Manfaat penelitian ini bagi peneliti adalah penelitian ini menjadi aplikasi teori

yang diperoleh peneliti di bangku perkuliahan selama menjadi mahasiswa jurusan

Sejarah Universitas Negeri Malang sekaligus untuk menambah wawasan tentang

sejarah perekonomian daerah Probolinggo khusunya yang berkaitan dengan pabrik

gula Gending. Bagi Jurusan Sejarah penelitian ini akan menjadi sumber informasi dan

bahan kepustakaan bagi segenap mahasiswa khususnya bagi jurusan sejarah dalam

mempelajari sejarah ekonomi di Indonesia dan sebagai contoh peristiwa untuk mata

kuliah sejarah lokal maupun sejarah Indonesia kontemporer. Penelitian ini juga akan

memberikan gambaran tentang kontribusi sejarah teknologi dan sejarah industri

terhadap kehidupan masyarakat. Sedangkan bagi mahasiswa Sejarah pada umumnya

penelitian ini akan memberikan pengetahuan awal tentang sejarah perkembangan

suatu industri, terutama tentang industri gula untuk diteliti lebih lanjut dan juga

merupakan tema yang dapat dimanfaatkan oleh mahasiswa dalam mempelajari

sejarah lokal Probolinggo.

Untuk lebih memudahkan penelitian ini agar lebih terarah maka di perlukan

perangkat pembatas baik temporal, spasial dan keilmuan. Karena itu penulis memakai

tiga ruang lingkup yaitu lingkup temporal, spasial dan keilmuan. Lingkup temporal

adalah hal-hal yang berkaitan dengan kapan terjadinya peristiwa itu, dalam hal ini

lingkup temporal penelitian ini adalah tahun 1830 sampai dengan tahun 2010.

Lingkup spasial dalam penelitian ini adalah daerah Kabupaten Probolinggo. Lebih

khusus lagi penelitian ini dilaksanakan di PG Gending, Jl Sebaung Gending

Kabupaten Probolinggo, Jawa Timur. Sedangkan lingkup keilmuan penelitian ini

digolongkan ke dalam disiplin ilmu sejarah, karena disiplin ilmu sejarah mempelajari

dinamika dan perkembangan kehidupan manusia pada masa lampau (Abdullah, 1985:

321). Mengingat fokus penelitian yang dikaji dalam penelitian ini merupakan sejarah

perkembangan PG Gending yang mencakup area pabrik, sarana prasarana yang

dimiliki, produksi, tenaga kerja, menejemen serta modal yang dipakai dalam

memproduksi gula, maka lingkup keilmuan penelitian ini termasuk dalam kategori

sejarah perekonomian.

METODE

Penelitian ini merupakan sebuah penelitian kualitatif dan bersifat deskriptif

dengan menggunakan metode sejarah. Penelitian yang menggunakan metode sejarah

mengharuskan peneliti mengumpulkan dan menafsirkan gejala dan peristiwa ataupun

gagasan yang timbul di masa lampau untuk menemukan generalisasi yang bermanfaat

untuk memahami kenyataan-kenyataan sejarah. Penelitian sejarah menurut

Kuntowijoyo (2005: 90) mempunyai lima tahap yaitu: (1) pemilihan topik; (2)

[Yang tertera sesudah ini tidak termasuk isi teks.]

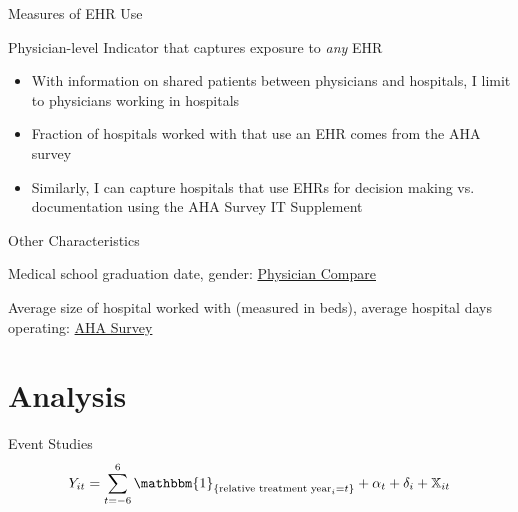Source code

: \documentclass[10pt]{beamer}
\begin{document}
\begin{frame}{Measures of EHR Use}

Physician-level Indicator that captures exposure to \textit{any} EHR
\begin{itemize}
    \item With information on shared patients between physicians and hospitals, I limit to physicians working in hospitals
    \item Fraction of hospitals worked with that use an EHR comes from the AHA survey
    \item Similarly, I can capture hospitals that use EHRs for decision making vs. documentation using the AHA Survey IT Supplement 
\end{itemize}


\end{frame}

\begin{frame}{Other Characteristics}

Medical school graduation date, gender: \underline{Physician Compare}

\vspace{5mm}

Average size of hospital worked with (measured in beds), average hospital days operating: \underline{AHA Survey}
\end{frame}

\section{Analysis}

\begin{frame}{Event Studies}
\begin{equation*}
    Y_{it}= \sum_{t=-6}^6 \mathbbm{1}_{\{\text{relative treatment year}_{i}=t\}} + \alpha_t + \delta_{i} + \mathbb{X}_{it}
\end{equation*}
    
\end{frame}
\end{document}
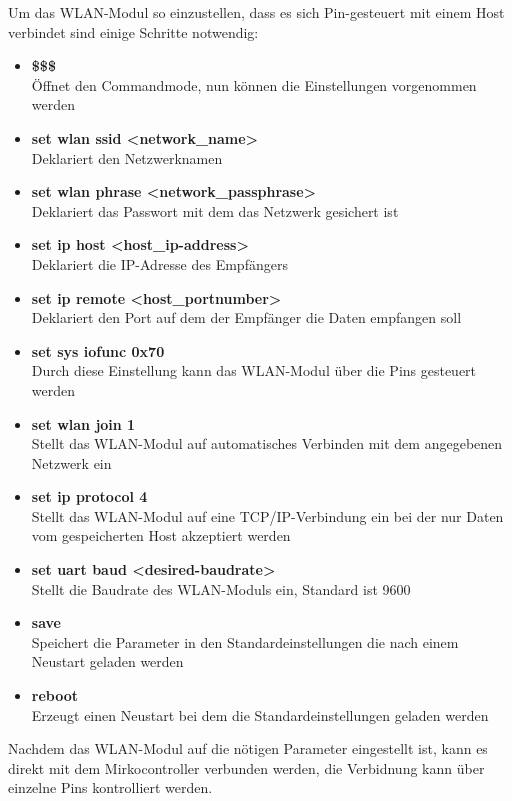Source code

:   Um das WLAN-Modul so einzustellen, dass es sich Pin-gesteuert mit einem Host verbindet sind einige Schritte notwendig:
  \begin{itemize}
    \item \textbf{\$\$\$}\\
    Öffnet den Commandmode, nun können die Einstellungen vorgenommen werden
    \item \textbf{set wlan ssid <network\_name>}\\
    Deklariert den Netzwerknamen
    \item \textbf{set wlan phrase <network\_passphrase>}\\
    Deklariert das Passwort mit dem das Netzwerk gesichert ist
    \item \textbf{set ip host <host\_ip-address>}\\
    Deklariert die IP-Adresse des Empfängers
    \item \textbf{set ip remote <host\_portnumber>}\\
    Deklariert den Port auf dem der Empfänger die Daten empfangen soll
    \item \textbf{set sys iofunc 0x70}\\
    Durch diese Einstellung kann das WLAN-Modul über die Pins gesteuert werden
    \item \textbf{set wlan join 1}\\
    Stellt das WLAN-Modul auf automatisches Verbinden mit dem angegebenen Netzwerk ein
    \item \textbf{set ip protocol 4}\\
    Stellt das WLAN-Modul auf eine TCP/IP-Verbindung ein bei der nur Daten vom gespeicherten Host akzeptiert werden
    \item \textbf{set uart baud <desired-baudrate>}\\
    Stellt die Baudrate des WLAN-Moduls ein, Standard ist 9600
    \item \textbf{save}\\
    Speichert die Parameter in den Standardeinstellungen die nach einem Neustart geladen werden
    \item \textbf{reboot}\\
    Erzeugt einen Neustart bei dem die Standardeinstellungen geladen werden
  \end{itemize}
  Nachdem das WLAN-Modul auf die nötigen Parameter eingestellt ist, kann es direkt mit dem Mirkocontroller verbunden werden, die Verbidnung kann über einzelne Pins kontrolliert
  werden.

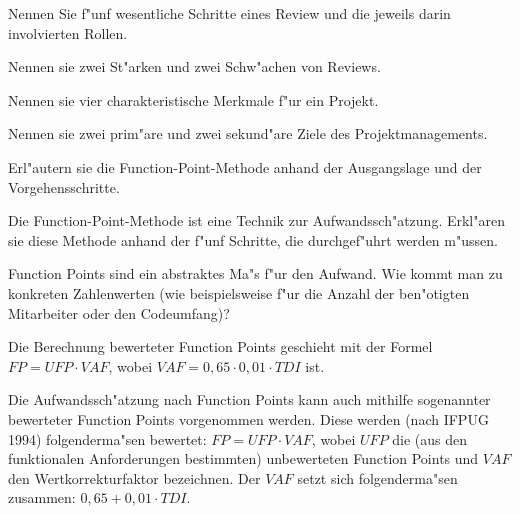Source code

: \documentclass[12pt]{exam}
\begin{document}
\begin{questions}
\question[5] Nennen Sie f"unf wesentliche Schritte eines Review und die jeweils darin involvierten Rollen.
\addpoints

\question[4] Nennen sie zwei St"arken und zwei Schw"achen von Reviews.
\addpoints

\question[2] Nennen sie vier charakteristische Merkmale f"ur ein Projekt.
\addpoints

\question[4] Nennen sie zwei prim"are und zwei sekund"are Ziele des Projektmanagements.
\addpoints

\question[6] Erl"autern sie die Function-Point-Methode anhand der Ausgangslage und der Vorgehensschritte.
\addpoints

\question[5] Die Function-Point-Methode ist eine Technik zur Aufwandssch"atzung. Erkl"aren sie diese Methode anhand der f"unf Schritte, die durchgef"uhrt werden m"ussen.
\addpoints

\question[2] Function Points sind ein abstraktes Ma"s f"ur den Aufwand. Wie kommt man zu konkreten Zahlenwerten (wie beispielsweise f"ur die Anzahl der ben"otigten Mitarbeiter oder den Codeumfang)?
\addpoints

\question[6] Die Berechnung bewerteter Function Points geschieht mit der Formel $FP = UFP \cdot VAF$, wobei $VAF = 0,65 \cdot 0,01 \cdot TDI$ ist.
\noaddpoints
{}
\addpoints

\question[4] Die Aufwandssch"atzung nach Function Points kann auch mithilfe sogenannter bewerteter Function Points vorgenommen werden. Diese werden (nach IFPUG 1994) folgenderma"sen bewertet: $FP = UFP \cdot VAF$, wobei $UFP$ die (aus den funktionalen Anforderungen bestimmten) unbewerteten Function Points und $VAF$ den Wertkorrekturfaktor bezeichnen. Der $VAF$ setzt sich folgenderma"sen zusammen: $0,65 + 0,01 \cdot TDI$.
\noaddpoints
{}
\end{questions}
\end{document}
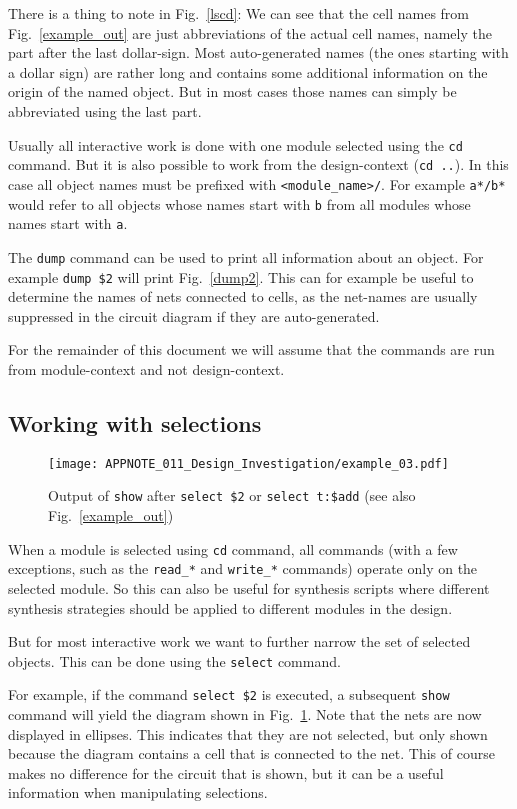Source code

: \documentclass[9pt,technote,a4paper]{IEEEtran}
\begin{document}
There is a thing to note in Fig.~\ref{lscd}: We can see that the cell names
from Fig.~\ref{example_out} are just abbreviations of the actual cell names,
namely the part after the last dollar-sign. Most auto-generated names (the ones
starting with a dollar sign) are rather long and contains some additional
information on the origin of the named object. But in most cases those names
can simply be abbreviated using the last part.

Usually all interactive work is done with one module selected using the {\tt cd}
command. But it is also possible to work from the design-context ({\tt cd ..}). In
this case all object names must be prefixed with {\tt <module\_name>/}. For
example {\tt a*/b*} would refer to all objects whose names start with {\tt b} from
all modules whose names start with {\tt a}.

The {\tt dump} command can be used to print all information about an object.
For example {\tt dump \$2} will print Fig.~\ref{dump2}. This can for example
be useful to determine the names of nets connected to cells, as the net-names
are usually suppressed in the circuit diagram if they are auto-generated.

For the remainder of this document we will assume that the commands are run from
module-context and not design-context.

\subsection{Working with selections}

\begin{figure}[t]
\texttt{[image: APPNOTE\_011\_Design\_Investigation/example\_03.pdf]}
\caption{Output of {\tt show} after {\tt select \$2} or {\tt select t:\$add}
(see also Fig.~\ref{example_out})}
\label{seladd}
\end{figure}

When a module is selected using {\tt cd} command, all commands (with a few
exceptions, such as the {\tt read\_*} and {\tt write\_*} commands) operate
only on the selected module. So this can also be useful for synthesis scripts
where different synthesis strategies should be applied to different modules
in the design.

But for most interactive work we want to further narrow the set of selected
objects. This can be done using the {\tt select} command.

For example, if the command {\tt select \$2} is executed, a subsequent {\tt show}
command will yield the diagram shown in Fig.~\ref{seladd}. Note that the nets are
now displayed in ellipses. This indicates that they are not selected, but only
shown because the diagram contains a cell that is connected to the net. This
of course makes no difference for the circuit that is shown, but it can be a useful
information when manipulating selections.
\end{document}
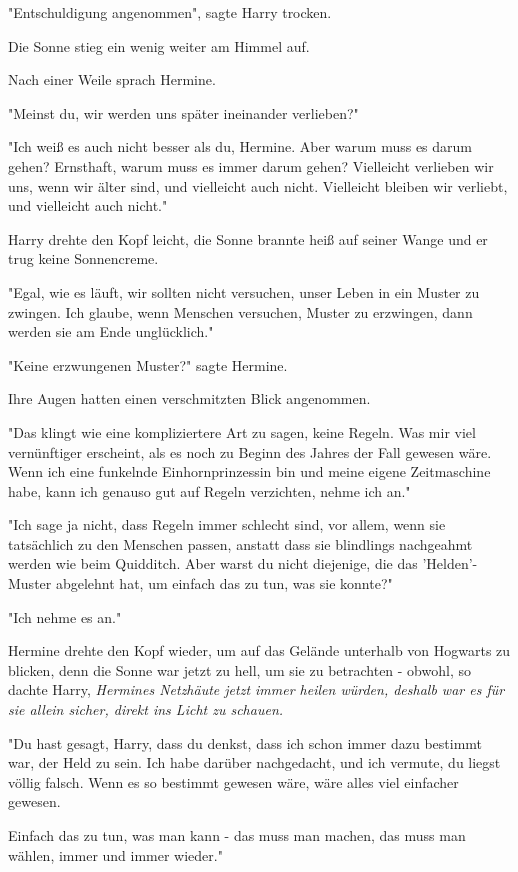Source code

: {"Entschuldigung angenommen", sagte Harry trocken.

Die Sonne stieg ein wenig weiter am Himmel auf.

Nach einer Weile sprach Hermine.

"Meinst du, wir werden uns später ineinander verlieben?"

"Ich weiß es auch nicht besser als du, Hermine. Aber warum muss es darum gehen? Ernsthaft, warum muss es immer darum gehen? Vielleicht verlieben wir uns, wenn wir älter sind, und vielleicht auch nicht. Vielleicht bleiben wir verliebt, und vielleicht auch nicht."

Harry drehte den Kopf leicht, die Sonne brannte heiß auf seiner Wange und er trug keine Sonnencreme.

"Egal, wie es läuft, wir sollten nicht versuchen, unser Leben in ein Muster zu zwingen. Ich glaube, wenn Menschen versuchen, Muster zu erzwingen, dann werden sie am Ende unglücklich."

"Keine erzwungenen Muster?" sagte Hermine.

Ihre Augen hatten einen verschmitzten Blick angenommen.

"Das klingt wie eine kompliziertere Art zu sagen, keine Regeln. Was mir viel vernünftiger erscheint, als es noch zu Beginn des Jahres der Fall gewesen wäre. Wenn ich eine funkelnde Einhornprinzessin bin und meine eigene Zeitmaschine habe, kann ich genauso gut auf Regeln verzichten, nehme ich an."

"Ich sage ja nicht, dass Regeln immer schlecht sind, vor allem, wenn sie tatsächlich zu den Menschen passen, anstatt dass sie blindlings nachgeahmt werden wie beim Quidditch. Aber warst du nicht diejenige, die das 'Helden'-Muster abgelehnt hat, um einfach das zu tun, was sie konnte?"

"Ich nehme es an."

Hermine drehte den Kopf wieder, um auf das Gelände unterhalb von Hogwarts zu blicken, denn die Sonne war jetzt zu hell, um sie zu betrachten - obwohl, so dachte Harry, \emph{Hermines Netzhäute jetzt immer heilen würden, deshalb war es für sie allein sicher, direkt ins Licht zu schauen.}

"Du hast gesagt, Harry, dass du denkst, dass ich schon immer dazu bestimmt war, der Held zu sein. Ich habe darüber nachgedacht, und ich vermute, du liegst völlig falsch. Wenn es so bestimmt gewesen wäre, wäre alles viel einfacher gewesen.

Einfach das zu tun, was man kann - das muss man machen, das muss man wählen, immer und immer wieder."

}
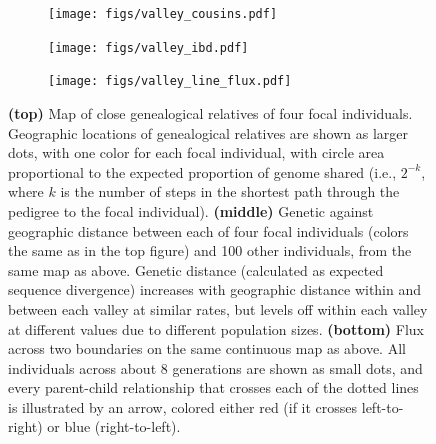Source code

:\documentclass{ar-1col}
\begin{document}
\begin{figure}[ht]
    \centering
    \begin{subfigure}{\textwidth}
        \centering
        \texttt{[image: figs/valley\_cousins.pdf]}
        \label{cousin_map}
    \end{subfigure}
    \begin{subfigure}{\textwidth}
        \centering
        \texttt{[image: figs/valley\_ibd.pdf]}
        \label{ibd}
    \end{subfigure}
    \begin{subfigure}{\textwidth}
        \centering
        \texttt{[image: figs/valley\_line\_flux.pdf]}
        \label{valleyflux}
    \end{subfigure}
        \caption{
            \textbf{(top)} Map of close genealogical relatives of four focal individuals.
            Geographic locations of 
            genealogical relatives are shown as larger dots, with one color for each focal individual,
            with circle area proportional to the expected proportion of genome shared
            (i.e., $2^{-k}$, where $k$ is the number of steps in the shortest path through the pedigree to the focal individual).
            \textbf{(middle)}
            Genetic against geographic distance between each of four focal individuals
            (colors the same as in the top figure)
            and 100 other individuals, from the same map as above.
            Genetic distance (calculated as expected sequence divergence)
            increases with geographic distance within and between each valley at similar rates,
            but levels off within each valley at different values
            due to different population sizes.
            \textbf{(bottom)}
            Flux across two boundaries on the same continuous map as above.
            All individuals across about 8 generations are shown as small dots,
            and every parent-child relationship that crosses each of the dotted lines
            is illustrated by an arrow, colored either red (if it crosses left-to-right) or blue (right-to-left).
        }
        \label{fig:dispersal}
\end{figure}




\end{document}
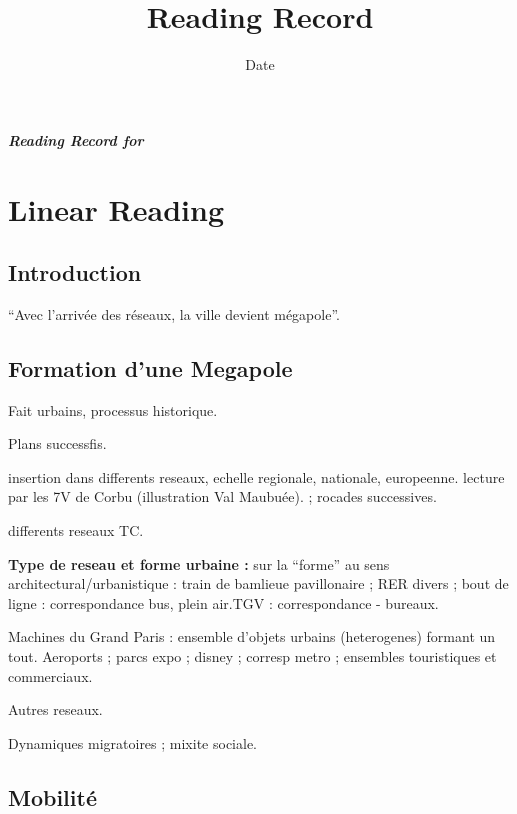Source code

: 


\title{Reading Record\bigskip\\
\cite{}
}
\author{}
\date{Date}


\maketitle

\textbf{\textit{Reading Record for \cite{}}}




\section{Linear Reading}


\subsection*{Introduction}

``Avec l'arrivée des réseaux, la ville devient mégapole''.

\subsection{Formation d'une Megapole}

Fait urbains, processus historique.

Plans successfis.

insertion dans differents reseaux, echelle regionale, nationale, europeenne. lecture par les 7V de Corbu (illustration Val Maubuée). ; rocades successives.

differents reseaux TC.

\textbf{Type de reseau et forme urbaine :} sur la ``forme'' au sens architectural/urbanistique : train de bamlieue pavillonaire ; RER divers ; bout de ligne : correspondance bus, plein air.TGV : correspondance - bureaux.

Machines du Grand Paris : ensemble d'objets urbains (heterogenes) formant un tout. Aeroports ; parcs expo ; disney ; corresp metro ; ensembles touristiques et commerciaux.

Autres reseaux.

Dynamiques migratoires ; mixite sociale.


\subsection*{Mobilité}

pengumpulan sumber (heuristik); (3) verifikasi (kritik sejarah, keabsahan sumber);

(4) interpretasi (analisis dan sintesis) dan; (5) penulisan (historiografi). Adapun lebih

jelasnya, akan dipaparkan dibawah ini :

Pemilihan Topik

Pemilihan topik penelitian merupakan langkah awal dalam melakukan sebuah

penelitian, tanpa adanya topik penelitian maka sebuah penelitian tidak mungkin

dilaksanakan. Pemilihan topik dapat diawali dengan penemuan sebuah fakta atau

bukti dari sebuah peristiwa. Menurut Kuntowijoyo (1995: 90) dalam memilih topik

sebaiknya dipilih berdasarkan kedekatan emosional dan kedekatan intelektual.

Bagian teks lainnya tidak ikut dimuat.